In particular, an optoelectronic panel is known for controlling the absorption and reflection of light, containing substrates on which electrodes are applied, one of which is in the form of a transparent film and the other is reflective. Between the electrodes in a liquid medium submicron asymmetric dipole particles are contained (see US3841732, IPC G02F1 / 172).

An electro-optical device is also known, including a cell formed from opposite walls of the cell, a light modulating unit, including a suspension with asymmetric carbon fibrils dispersed in the liquid dispersion medium between the cell walls, and opposite electrodes associated with these cell walls for supplying an electric field to the suspension. Mentioned carbon fibrils have an average length of less than 200 nanometers and a diameter of less than 3 nanometers, while the length is at least 3 times the diameter (see CA 2375735, IPC G02F 1/17).

Despite the fact that the optical properties of cells and devices based on SPD are quite good, this technology has several disadvantages that limit its application.

1. Low speed switching from darker to more transparent state.

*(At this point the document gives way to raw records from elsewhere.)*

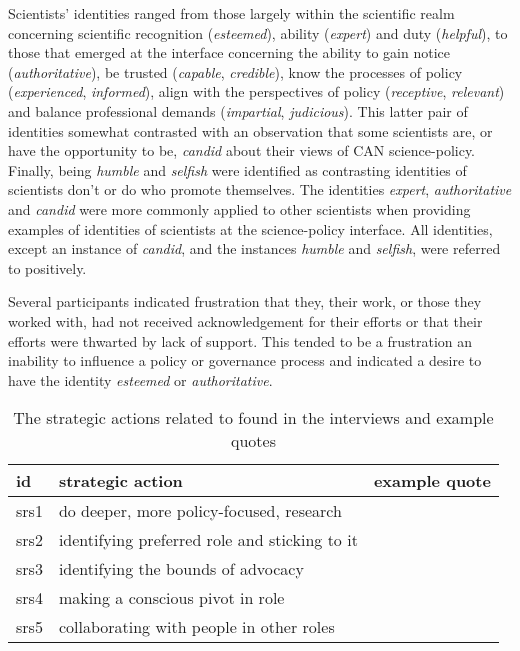 Scientists' identities ranged from those largely within the scientific realm concerning scientific recognition (\emph{esteemed}), ability (\emph{expert}) and duty (\emph{helpful}), to those that emerged at the interface concerning the ability to gain notice (\emph{authoritative}), be trusted (\emph{capable}, \emph{credible}), know the processes of policy (\emph{experienced}, \emph{informed}), align with the perspectives of policy (\emph{receptive}, \emph{relevant}) and balance professional demands (\emph{impartial}, \emph{judicious}). This latter pair of identities somewhat contrasted with an observation that some scientists are, or have the opportunity to be, \emph{candid} about their views of CAN science-policy. Finally, being \emph{humble} and \emph{selfish} were identified as contrasting identities of scientists don't or do who promote themselves. The identities \emph{expert}, \emph{authoritative} and \emph{candid} were more commonly applied to other scientists when providing examples of identities of scientists at the science-policy interface. All identities, except an instance of \emph{candid}, and the instances \emph{humble} and \emph{selfish}, were referred to positively.

Several participants indicated frustration that they, their work, or those they worked with, had not received acknowledgement for their efforts or that their efforts were thwarted by lack of support. This tended to be a frustration an inability to influence a policy or governance process and indicated a desire to have the identity \emph{esteemed} or \emph{authoritative}.

\begin{table}[!ht]
\footnotesize
\caption{The strategic actions related to \ismsr{} found in the interviews and example quotes}\label{tab:resrolesstrat}
\begin{tabular}{L{.06\linewidth}L{.3\linewidth}L{.64\linewidth}} \hline
\textbf{id} & \textbf{strategic action} & \textbf{example quote} \\ \hline \hline
srs1 & do deeper, more policy-focused, research &  \\[5mm]
srs2 & identifying preferred role and sticking to it &  \\[5mm]
srs3 & identifying the bounds of advocacy &  \\[5mm]
srs4 & making a conscious pivot in role &  \\[5mm]
srs5 & collaborating with people in other roles & \\[5mm] \hline
\end{tabular}
\end{table}

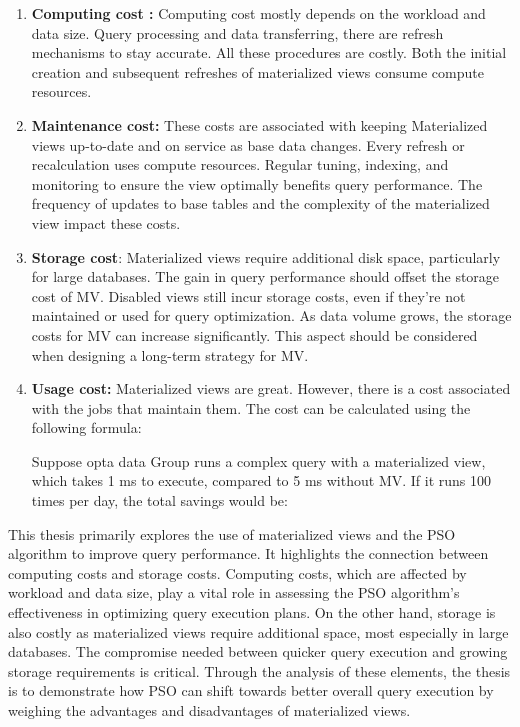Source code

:  \begin{enumerate}[label=\alph*)]
    \item \textbf{Computing cost :} Computing cost mostly depends on the workload and data size. Query processing and data transferring, there are refresh mechanisms to stay accurate. All these procedures are costly. Both the initial creation and subsequent refreshes of materialized views consume compute resources.
    
    \item \textbf{Maintenance cost:} These costs are associated with keeping Materialized views up-to-date and on service as base data changes. Every refresh or recalculation uses compute resources. Regular tuning, indexing, and monitoring to ensure the view optimally benefits query performance. The frequency of updates to base tables and the complexity of the materialized view impact these costs. 
    
    \item \textbf{Storage cost}: Materialized views require additional disk space, particularly for large databases. The gain in query performance should offset the storage cost of MV. Disabled views still incur storage costs, even if they're not maintained or used for query optimization. As data volume grows, the storage costs for MV can increase significantly. This aspect should be considered when designing a long-term strategy for MV. 
     
    \item \textbf{Usage cost:} Materialized views are great. However, there is a cost associated with the jobs that maintain them. The cost can be calculated using the following formula\cite{10.1145/2206869.2206874}:

    

  Suppose opta data Group runs a complex query with a materialized view, which takes 1 ms to execute, compared to 5 ms without MV. If it runs 100 times per day, the total savings would be:

  
  
\end{enumerate}

This thesis primarily explores the use of materialized views and the PSO algorithm to improve query performance. It highlights the connection between computing costs and storage costs. Computing costs, which are affected by workload and data size, play a vital role in assessing the PSO algorithm's effectiveness in optimizing query execution plans. On the other hand, storage is also costly as materialized views require additional space, most especially in large databases. The compromise needed between quicker query
execution and growing storage requirements is critical. Through the analysis of these elements, the thesis is to demonstrate how PSO can shift towards better overall query execution by weighing the advantages and disadvantages of materialized views.



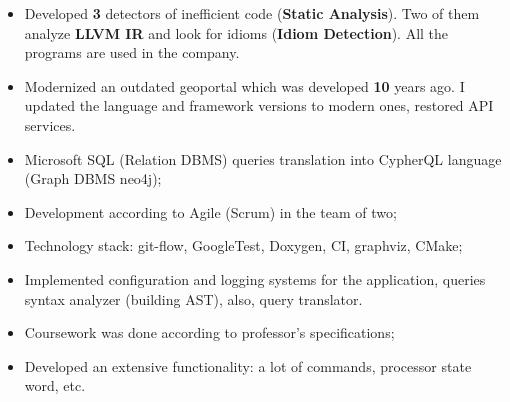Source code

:\documentclass[10pt,a4paper,ragged2e,withhyper]{custom-altacv}
\begin{document}
\begin{paracol}{2}



\begin{itemize}
	\item Developed \textbf{3} detectors of inefficient code (\textbf{Static Analysis}). Two of them analyze \textbf{LLVM IR} and look for idioms (\textbf{Idiom Detection}). All the programs are used in the company.
\end{itemize}

\divider


\begin{itemize}
	\item Modernized an outdated geoportal which was developed \textbf{10} years ago. I updated the language and framework versions to modern ones, restored API services.
\end{itemize}





\begin{itemize}
	\item Microsoft SQL (Relation DBMS) queries translation into CypherQL language (Graph DBMS neo4j);
	\item Development according to Agile (Scrum) in the team of two;
	\item Technology stack: git-flow, GoogleTest, Doxygen, CI, graphviz, CMake;
	\item Implemented configuration and logging systems for the application, queries syntax analyzer (building AST), also, query translator.
\end{itemize}

\divider


\begin{itemize}
	\item Coursework was done according to professor's specifications;
	\item Developed an extensive functionality: a lot of commands, processor state word, etc.
\end{itemize}




\end{paracol}
\end{document}
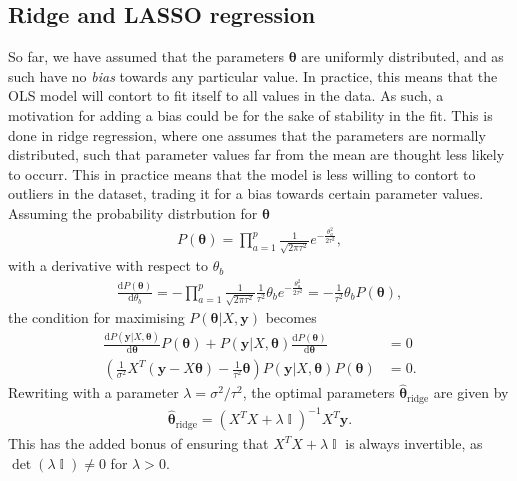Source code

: \documentclass[twocolumn,english,notitlepage]{article}
\renewcommand{\d}[2][x]{\ensuremath{\frac{\mathrm{d}#2}{\mathrm{d}#1}}}
\renewcommand{\vec}[1]{\boldsymbol{#1}}
\newcommand{\pclosed}[1]{\left(#1\right)}
\renewcommand{\exp}[1]{e^{#1}}
\DeclareMathOperator{\eye}{\mathbb{I}}
\newcommand{\msub}[2]{\ensuremath{{#1}_\text{#2}}}
\begin{document}
        \subsection{Ridge and LASSO regression}
            So far, we have assumed that the parameters $\vec{\theta}$ are uniformly distributed, and as such have no \textit{bias} towards any particular value. In practice, this means that the OLS model will contort to fit itself to all values in the data. As such, a motivation for adding a bias could be for the sake of stability in the fit. This is done in ridge regression, where one assumes that the parameters are normally distributed, such that parameter values far from the mean are thought less likely to occurr. This in practice means that the model is less willing to contort to outliers in the dataset, trading it for a bias towards certain parameter values. Assuming the probability distrbution for $\vec{\theta}$
            \begin{align}
                P(\vec{\theta}) = \prod_{a=1}^{p} \frac{1}{\sqrt{2\pi\tau^2}} \exp{-\frac{\theta_a^2}{2\tau^2}},
            \end{align}
            with a derivative with respect to $\theta_b$
            \begin{align}
                \d[\theta_b]{P(\vec{\theta})} = -\prod_{a=1}^{p} \frac{1}{\sqrt{2\pi\tau^2}} \frac{1}{\tau^2} \theta_b \exp{-\frac{\theta_a^2}{2\tau^2}} = -\frac{1}{\tau^2} \theta_b P(\vec{\theta}),
            \end{align}
            the condition for maximising $P(\vec{\theta}|X, \vec{y})$ becomes
            \begin{align} \nonumber
                \d[\vec{\theta}]{P(\vec{y}|X, \vec{\theta})} P(\vec{\theta}) + P(\vec{y}|X, \vec{\theta}) \d[\vec{\theta}]{P(\vec{\theta})} &= 0 \\
                \pclosed{ \frac{1}{\sigma^2} X^T(\vec{y}-X\vec{\theta}) - \frac{1}{\tau^2} \vec{\theta} } P(\vec{y}|X,\vec{\theta}) P(\vec{\theta}) &= 0.
            \end{align}
            Rewriting with a parameter $\lambda = \sigma^2/\tau^2$, the optimal parameters $\msub{\vec{\hat{\theta}}}{ridge}$ are given by
            \begin{align}
                \boxed{
                \msub{\vec{\hat{\theta}}}{ridge} = \pclosed{X^TX + \lambda \eye}^{-1} X^T \vec{y}.
                }
            \end{align}
            This has the added bonus of ensuring that $X^TX + \lambda \eye$ is always invertible, as $\det(\lambda \eye) \neq 0$ for $\lambda>0$.
\end{document}
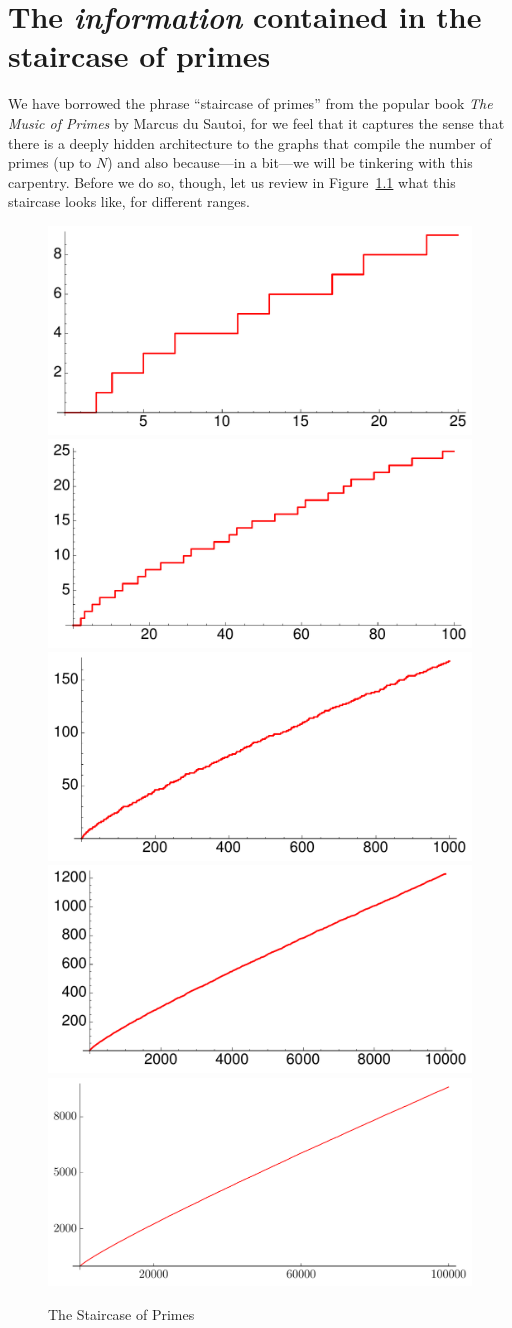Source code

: \documentclass[openany]{book}
\theoremstyle{plain}
\theoremstyle{definition}
\begin{document}
\chapter[The staircase of primes]{The {\em information} contained in the staircase of primes\label{sec:information}}
 


We have borrowed the phrase ``staircase of primes'' from the popular
book {\em The Music of Primes} by Marcus du Sautoi, for we feel that
it captures the sense that there is a deeply hidden architecture to
the graphs that compile the number of primes (up to $N$) and also
because---in a bit---we will be tinkering with this carpentry.  Before
we do so, though, let us review in Figure~\ref{fig:staircases}
what this staircase looks like, for
different ranges.

\begin{figure}[H]
\centering
\includegraphics[width=.4\textwidth]{illustrations/PN_25} 
\includegraphics[width=.4\textwidth]{illustrations/PN_100}\\ 

\includegraphics[width=.4\textwidth]{illustrations/PN_1000}
\includegraphics[width=.4\textwidth]{illustrations/PN_10000}\\ 

\includegraphics[width=.6\textwidth]{illustrations/PN_100000}


\caption{The Staircase of Primes\label{fig:staircases}}
\end{figure}
\end{document}
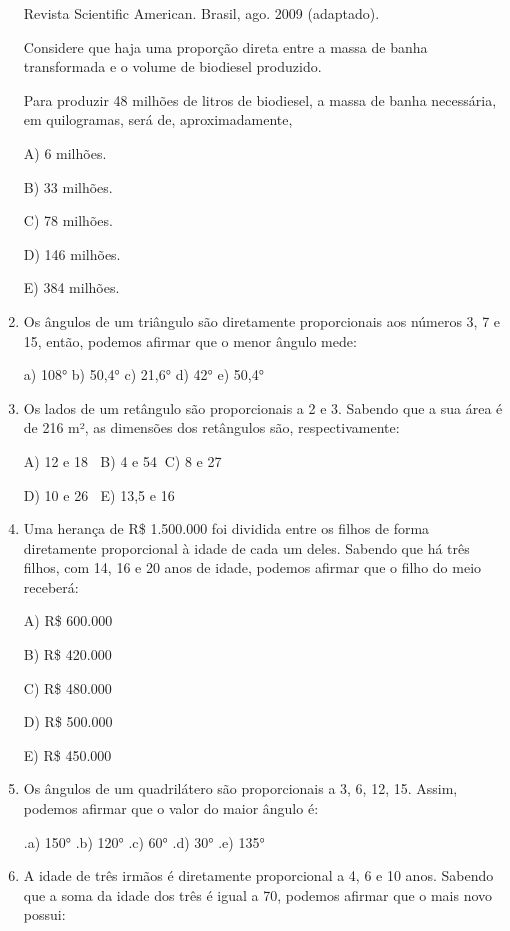 \begin{multicols*}{2}
\begin{enumerate}
		      Revista Scientific American. Brasil, ago. 2009 (adaptado).

		      Considere que haja uma proporção direta entre a massa de banha transformada e o volume de biodiesel produzido.

		      Para produzir 48 milhões de litros de biodiesel, a massa de banha necessária, em quilogramas, será de, aproximadamente,

		      A) 6 milhões.

		      B) 33 milhões.

		      C) 78 milhões.

		      D) 146 milhões.

		      E) 384 milhões.

		\item Os ângulos de um triângulo são diretamente proporcionais aos números 3, 7 e 15, então, podemos afirmar que o menor ângulo mede:

		      a) 108°  b) 50,4°  c) 21,6°  d) 42°  e) 50,4°

		\item Os lados de um retângulo são proporcionais a 2 e 3. Sabendo que a sua área é de 216 m², as dimensões dos retângulos são, respectivamente:

		      A) 12 e 18 $ \ $ B) 4 e 54$ \ $ C) 8 e 27

		      D) 10 e 26 $ \ $ E) 13,5 e 16

		\item Uma herança de R\$ 1.500.000 foi dividida entre os filhos de forma diretamente proporcional à idade de cada um deles. Sabendo que há três filhos, com 14, 16 e 20 anos de idade, podemos afirmar que o filho do meio receberá:

		      A) R\$ 600.000

		      B) R\$ 420.000

		      C) R\$ 480.000

		      D) R\$ 500.000

		      E) R\$ 450.000

		\item Os ângulos de um quadrilátero são proporcionais a 3, 6, 12, 15. Assim, podemos afirmar que o valor do maior ângulo é:

		      .a) 150°  .b) 120°  .c) 60°  .d) 30°  .e) 135°

		\item A idade de três irmãos é diretamente proporcional a 4, 6 e 10 anos. Sabendo que a soma da idade dos três é igual a 70, podemos afirmar que o mais novo possui:


\end{enumerate}
\end{multicols*}
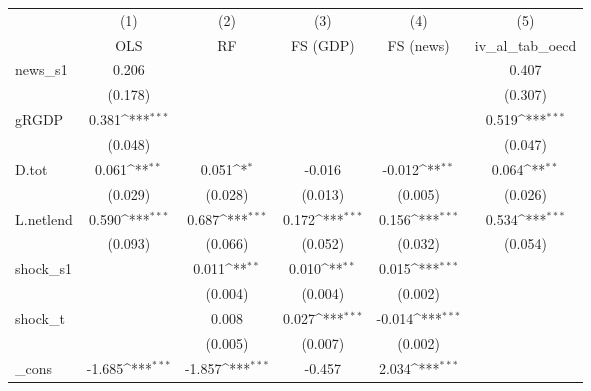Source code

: {
\def\sym#1{\ifmmode^{#1}\else\(^{#1}\)\fi}
\begin{tabular}{l*{5}{c}}
\toprule
            &\multicolumn{1}{c}{(1)}&\multicolumn{1}{c}{(2)}&\multicolumn{1}{c}{(3)}&\multicolumn{1}{c}{(4)}&\multicolumn{1}{c}{(5)}\\
            &\multicolumn{1}{c}{OLS}&\multicolumn{1}{c}{RF}&\multicolumn{1}{c}{FS (GDP)}&\multicolumn{1}{c}{FS (news)}&\multicolumn{1}{c}{iv\_al\_tab\_oecd}\\
\midrule
news\_s1     &       0.206         &                     &                     &                     &       0.407         \\
            &     (0.178)         &                     &                     &                     &     (0.307)         \\
\addlinespace
gRGDP       &       0.381\sym{***}&                     &                     &                     &       0.519\sym{***}\\
            &     (0.048)         &                     &                     &                     &     (0.047)         \\
\addlinespace
D.tot       &       0.061\sym{**} &       0.051\sym{*}  &      -0.016         &      -0.012\sym{**} &       0.064\sym{**} \\
            &     (0.029)         &     (0.028)         &     (0.013)         &     (0.005)         &     (0.026)         \\
\addlinespace
L.netlend   &       0.590\sym{***}&       0.687\sym{***}&       0.172\sym{***}&       0.156\sym{***}&       0.534\sym{***}\\
            &     (0.093)         &     (0.066)         &     (0.052)         &     (0.032)         &     (0.054)         \\
\addlinespace
shock\_s1    &                     &       0.011\sym{**} &       0.010\sym{**} &       0.015\sym{***}&                     \\
            &                     &     (0.004)         &     (0.004)         &     (0.002)         &                     \\
\addlinespace
shock\_t     &                     &       0.008         &       0.027\sym{***}&      -0.014\sym{***}&                     \\
            &                     &     (0.005)         &     (0.007)         &     (0.002)         &                     \\
\addlinespace
\_cons      &      -1.685\sym{***}&      -1.857\sym{***}&      -0.457         &       2.034\sym{***}&                     \\

\end{tabular}}
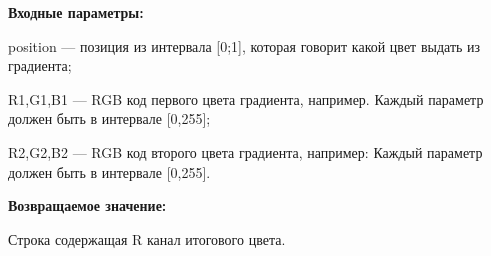 \textbf{Входные параметры:}  

position --- позиция из интервала [0;1], которая говорит какой цвет выдать из градиента;
 
    R1,G1,B1 --- RGB код первого цвета градиента, например. Каждый параметр должен быть в интервале [0,255];
 
    R2,G2,B2 --- RGB код второго цвета градиента, например: Каждый параметр должен быть в интервале [0,255].

\textbf{Возвращаемое значение:}

Строка содержащая R канал итогового цвета.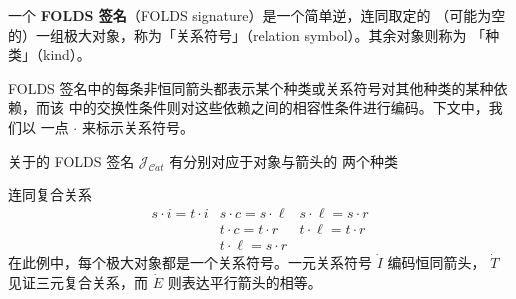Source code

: \begin{definition}\label{def:folds-signature}
一个 \textbf{FOLDS 签名}（FOLDS signature）是一个简单逆\trCategory{}，连同取定的
（可能为空的）一组极大对象，称为「关系符号」（relation symbol）。其余对象则称为
「种类」（kind）。
\end{definition}

FOLDS 签名中的每条非恒同箭头都表示某个种类或关系符号对其他种类的某种依赖，而该%
\trCategory{}中的交换性条件则对这些依赖之间的相容性条件进行编码。下文中，我们以
一点 $\cdot$ 来标示关系符号。

\begin{example}\label{exa:folds-signature-categories}
关于\trCategory{}的 FOLDS 签名 $\mathcal{J}_{\mathcal{C}at}$ 有分别对应于对象与箭头的
两个种类
\begin{center}
\end{center}
连同复合关系
\begin{equation*}
\begin{array}{ccc}
s\cdot i = t\cdot i & s\cdot c = s\cdot \ell & s\cdot \ell = s\cdot r\\
 & t\cdot c = t\cdot r & t\cdot \ell = t\cdot r\\
 & t\cdot \ell = s\cdot r &
\end{array}
\end{equation*}
在此例中，每个极大对象都是一个关系符号。一元关系符号 $\dot{I}$ 编码恒同箭头，
$\dot{T}$ 见证三元复合关系，而 $\dot{E}$ 则表达平行箭头的相等。
\end{example}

The induced dipole moment is insufficient for the quick reaction of the particles to the applied voltage. The switching time from a dark state to a transparent state is from units to hundreds of milliseconds.

2. The switching time from transparent to opaque is seconds. This is due to the fact that the dimming of the cell occurs solely due to Brownian motion of the particles and is not controlled by the applied voltage.

Known electro-optical devices based on electronic ink E-ink. Electronic ink uses a suspension based on non-polar liquid with two types of particles (usually black and white particles) in a transparent suspension. Particles are processed in such a way that when they are placed in a suspension based on a non-polar liquid with the addition of chargers, the colored particles acquire opposite charges. Particles of different colors move in opposite directions when applying an electric field. Thus, with a voltage of one polarity, particles of the same color (for example, white) are deposited on one plate (for example, on the top), and black particles on the other (bottom). If you look from the upper plate, the cell will be white. When the polarity of the voltage changes, black particles are deposited on the upper plate, and white particles on the lower one. In this case, the cell will be dark on the side of the upper plate (see US 6113810, IPC G02F 1/167).

The main disadvantages of devices based on electronic ink are:

1. The relatively low level of light reflection (40-45% of the level of white paper), does not allow to have a full-color screen and limits their use as black and white electronic books. Even for a black-and-white screen, such a 45% reflection is not enough for comfortable reading in medium light conditions.

2. The inability to play video due to the long switching times. With a typical distance between the electrodes of the order of 40 μm, the time of motion of particles from one electrode to another (image formation time) is of the order of 0.5 seconds.

3. The technology does not allow the creation of devices that work on clearance, and is only applicable to devices that work on reflection.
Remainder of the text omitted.